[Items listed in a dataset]
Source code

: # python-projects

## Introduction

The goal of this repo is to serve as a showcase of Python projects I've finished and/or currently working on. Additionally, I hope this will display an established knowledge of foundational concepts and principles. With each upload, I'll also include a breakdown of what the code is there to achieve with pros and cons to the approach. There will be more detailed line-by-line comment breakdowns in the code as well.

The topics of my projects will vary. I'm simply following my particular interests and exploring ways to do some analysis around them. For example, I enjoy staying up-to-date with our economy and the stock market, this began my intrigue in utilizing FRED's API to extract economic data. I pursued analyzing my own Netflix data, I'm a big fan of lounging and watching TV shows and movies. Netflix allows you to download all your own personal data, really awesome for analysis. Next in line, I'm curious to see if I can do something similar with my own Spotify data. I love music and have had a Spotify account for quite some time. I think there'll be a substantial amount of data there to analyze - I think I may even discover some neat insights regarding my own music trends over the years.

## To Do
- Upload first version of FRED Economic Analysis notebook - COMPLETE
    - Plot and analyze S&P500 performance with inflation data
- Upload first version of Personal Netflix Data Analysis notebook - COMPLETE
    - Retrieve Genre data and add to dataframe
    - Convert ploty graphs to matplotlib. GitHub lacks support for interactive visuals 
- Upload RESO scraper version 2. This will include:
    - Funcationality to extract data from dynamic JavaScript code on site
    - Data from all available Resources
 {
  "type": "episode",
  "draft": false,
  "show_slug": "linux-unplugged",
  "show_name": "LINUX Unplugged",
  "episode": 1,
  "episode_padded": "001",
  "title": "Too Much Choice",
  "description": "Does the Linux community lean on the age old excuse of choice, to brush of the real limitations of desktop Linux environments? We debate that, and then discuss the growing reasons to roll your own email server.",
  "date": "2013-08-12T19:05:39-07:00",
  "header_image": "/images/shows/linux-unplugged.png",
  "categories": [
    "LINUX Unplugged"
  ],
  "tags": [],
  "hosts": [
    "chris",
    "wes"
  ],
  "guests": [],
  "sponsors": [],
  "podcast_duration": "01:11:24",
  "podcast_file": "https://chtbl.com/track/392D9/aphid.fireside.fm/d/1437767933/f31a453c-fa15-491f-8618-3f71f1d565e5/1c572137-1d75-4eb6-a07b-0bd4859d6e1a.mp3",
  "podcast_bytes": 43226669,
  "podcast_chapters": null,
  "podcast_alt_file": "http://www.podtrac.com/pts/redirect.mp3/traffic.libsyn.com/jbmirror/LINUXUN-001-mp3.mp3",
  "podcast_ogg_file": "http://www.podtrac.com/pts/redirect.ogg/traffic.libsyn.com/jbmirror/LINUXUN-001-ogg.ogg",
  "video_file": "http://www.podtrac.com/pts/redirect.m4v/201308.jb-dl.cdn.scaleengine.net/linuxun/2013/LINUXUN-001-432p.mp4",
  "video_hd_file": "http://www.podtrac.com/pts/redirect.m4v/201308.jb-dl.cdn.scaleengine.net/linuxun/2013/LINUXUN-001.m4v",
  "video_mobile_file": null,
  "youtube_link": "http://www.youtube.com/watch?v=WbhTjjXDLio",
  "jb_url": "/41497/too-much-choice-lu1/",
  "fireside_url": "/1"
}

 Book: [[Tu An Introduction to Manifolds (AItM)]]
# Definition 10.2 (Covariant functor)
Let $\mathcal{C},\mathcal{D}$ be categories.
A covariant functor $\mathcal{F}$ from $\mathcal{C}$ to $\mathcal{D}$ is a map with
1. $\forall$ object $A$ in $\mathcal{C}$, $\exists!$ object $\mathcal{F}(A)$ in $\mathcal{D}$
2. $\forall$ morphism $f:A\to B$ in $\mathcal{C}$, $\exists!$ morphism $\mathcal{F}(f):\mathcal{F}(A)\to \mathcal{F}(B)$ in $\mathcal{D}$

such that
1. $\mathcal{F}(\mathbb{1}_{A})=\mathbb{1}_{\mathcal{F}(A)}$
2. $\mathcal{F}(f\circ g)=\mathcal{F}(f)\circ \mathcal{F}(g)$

• _Your goal_
The data above must be returned in full, exactly as written.

• _Solution below_
Source code

: # python-projects

## Introduction

The goal of this repo is to serve as a showcase of Python projects I've finished and/or currently working on. Additionally, I hope this will display an established knowledge of foundational concepts and principles. With each upload, I'll also include a breakdown of what the code is there to achieve with pros and cons to the approach. There will be more detailed line-by-line comment breakdowns in the code as well.

The topics of my projects will vary. I'm simply following my particular interests and exploring ways to do some analysis around them. For example, I enjoy staying up-to-date with our economy and the stock market, this began my intrigue in utilizing FRED's API to extract economic data. I pursued analyzing my own Netflix data, I'm a big fan of lounging and watching TV shows and movies. Netflix allows you to download all your own personal data, really awesome for analysis. Next in line, I'm curious to see if I can do something similar with my own Spotify data. I love music and have had a Spotify account for quite some time. I think there'll be a substantial amount of data there to analyze - I think I may even discover some neat insights regarding my own music trends over the years.

## To Do
- Upload first version of FRED Economic Analysis notebook - COMPLETE
    - Plot and analyze S&P500 performance with inflation data
- Upload first version of Personal Netflix Data Analysis notebook - COMPLETE
    - Retrieve Genre data and add to dataframe
    - Convert ploty graphs to matplotlib. GitHub lacks support for interactive visuals 
- Upload RESO scraper version 2. This will include:
    - Funcationality to extract data from dynamic JavaScript code on site
    - Data from all available Resources
 {
  "type": "episode",
  "draft": false,
  "show_slug": "linux-unplugged",
  "show_name": "LINUX Unplugged",
  "episode": 1,
  "episode_padded": "001",
  "title": "Too Much Choice",
  "description": "Does the Linux community lean on the age old excuse of choice, to brush of the real limitations of desktop Linux environments? We debate that, and then discuss the growing reasons to roll your own email server.",
  "date": "2013-08-12T19:05:39-07:00",
  "header_image": "/images/shows/linux-unplugged.png",
  "categories": [
    "LINUX Unplugged"
  ],
  "tags": [],
  "hosts": [
    "chris",
    "wes"
  ],
  "guests": [],
  "sponsors": [],
  "podcast_duration": "01:11:24",
  "podcast_file": "https://chtbl.com/track/392D9/aphid.fireside.fm/d/1437767933/f31a453c-fa15-491f-8618-3f71f1d565e5/1c572137-1d75-4eb6-a07b-0bd4859d6e1a.mp3",
  "podcast_bytes": 43226669,
  "podcast_chapters": null,
  "podcast_alt_file": "http://www.podtrac.com/pts/redirect.mp3/traffic.libsyn.com/jbmirror/LINUXUN-001-mp3.mp3",
  "podcast_ogg_file": "http://www.podtrac.com/pts/redirect.ogg/traffic.libsyn.com/jbmirror/LINUXUN-001-ogg.ogg",
  "video_file": "http://www.podtrac.com/pts/redirect.m4v/201308.jb-dl.cdn.scaleengine.net/linuxun/2013/LINUXUN-001-432p.mp4",
  "video_hd_file": "http://www.podtrac.com/pts/redirect.m4v/201308.jb-dl.cdn.scaleengine.net/linuxun/2013/LINUXUN-001.m4v",
  "video_mobile_file": null,
  "youtube_link": "http://www.youtube.com/watch?v=WbhTjjXDLio",
  "jb_url": "/41497/too-much-choice-lu1/",
  "fireside_url": "/1"
}

 Book: [[Tu An Introduction to Manifolds (AItM)]]
# Definition 10.2 (Covariant functor)
Let $\mathcal{C},\mathcal{D}$ be categories.
A covariant functor $\mathcal{F}$ from $\mathcal{C}$ to $\mathcal{D}$ is a map with
1. $\forall$ object $A$ in $\mathcal{C}$, $\exists!$ object $\mathcal{F}(A)$ in $\mathcal{D}$
2. $\forall$ morphism $f:A\to B$ in $\mathcal{C}$, $\exists!$ morphism $\mathcal{F}(f):\mathcal{F}(A)\to \mathcal{F}(B)$ in $\mathcal{D}$

such that
1. $\mathcal{F}(\mathbb{1}_{A})=\mathbb{1}_{\mathcal{F}(A)}$
2. $\mathcal{F}(f\circ g)=\mathcal{F}(f)\circ \mathcal{F}(g)$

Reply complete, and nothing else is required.